You understand machine learning workflows and can engage deeply with ML teams about their needs. You balance engineering rigor with the exploratory nature of research. You communicate clearly with cross-functional teams and take ownership of system reliability.

Tech Stack

Orchestration systems (Kubernetes, workflow schedulers)
Data processing frameworks (Apache Spark, Ray, etc.)
MLflow or similar model management systems
Python and infrastructure automation
Cloud infrastructure and container technologies
Database and data storage systems

What Makes This Role Special

The defining advantage of working as an MLOps engineer at Turing is the unparalleled experience of building large-scale data pipelines for unstructured data—LiDAR, cameras, GNSS, IMU—while working on a real-world technology that directly impacts how the world moves. You’ll be involved in designing and developing infrastructure that processes terabyte-scale data.

Building data pipelines for unstructured data is a technical domain with few established references or best practices.

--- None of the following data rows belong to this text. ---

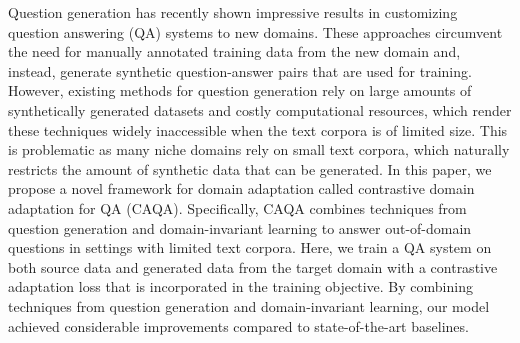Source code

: Question generation has recently shown impressive results in customizing question answering (QA) systems to new domains. These approaches circumvent the need for manually annotated training data from the new domain and, instead, generate synthetic question-answer pairs that are used for training. However, existing methods for question generation rely on large amounts of synthetically generated datasets and costly computational resources, which render these techniques widely inaccessible when the text corpora is of limited size. This is problematic as many niche domains rely on small text corpora, which naturally restricts the amount of synthetic data that can be generated. In this paper, we propose a novel framework for domain adaptation called contrastive domain adaptation for QA (CAQA). Specifically, CAQA combines techniques from question generation and domain-invariant learning to answer out-of-domain questions in settings with limited text corpora. Here, we train a QA system on both source data and generated data from the target domain with a contrastive adaptation loss that is incorporated in the training objective. By combining techniques from question generation and domain-invariant learning, our model achieved considerable improvements compared to state-of-the-art baselines.
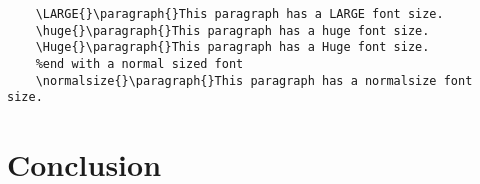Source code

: \documentclass{article}
\begin{document}
\begin{lstlisting}
    \LARGE{}\paragraph{}This paragraph has a LARGE font size.
    \huge{}\paragraph{}This paragraph has a huge font size.
    \Huge{}\paragraph{}This paragraph has a Huge font size.
    %end with a normal sized font
    \normalsize{}\paragraph{}This paragraph has a normalsize font size.
    \end{lstlisting}
    \section{Conclusion}
    \label{Conclusion}
\end{document}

That means you’ll forge your own path—creating novel solutions to novel problems, without the guardrails of a well-trodden playbook.

Your mission is to simultaneously maintain data quality and scale data volume—the two hardest things to do at once in data-centric AI—while dramatically improving the efficiency of ML model development. By automating and accelerating data processing through cloud infrastructure, you’ll support the foundation of the company’s core technology. You’ll see the direct impact of your work on the technology that will define the future.

Key Qualifications

Experience with large-scale software development
Experience building and operating ETL (extract, transform, load) infrastructure and workflow engines
Experience with data cluster technologies such as Hadoop or Kafka
Experience developing high-access, high-traffic, low-latency large-scale services
Experience with large-scale ad serving, video delivery, or recommendation system development
Interest in automating and accelerating infrastructure and data processing through cloud services
Interest in building data pipelines for unstructured data (LiDAR, cameras, etc.)
Motivated by the challenge of maintaining data quality while scaling data volume
Energized by creating solutions in technical domains without established references
Driven to dramatically improve ML engineer model development efficiency as a core mission

Cross-Functional Collaboration

With Infrastructure Engineers (GPU Cluster)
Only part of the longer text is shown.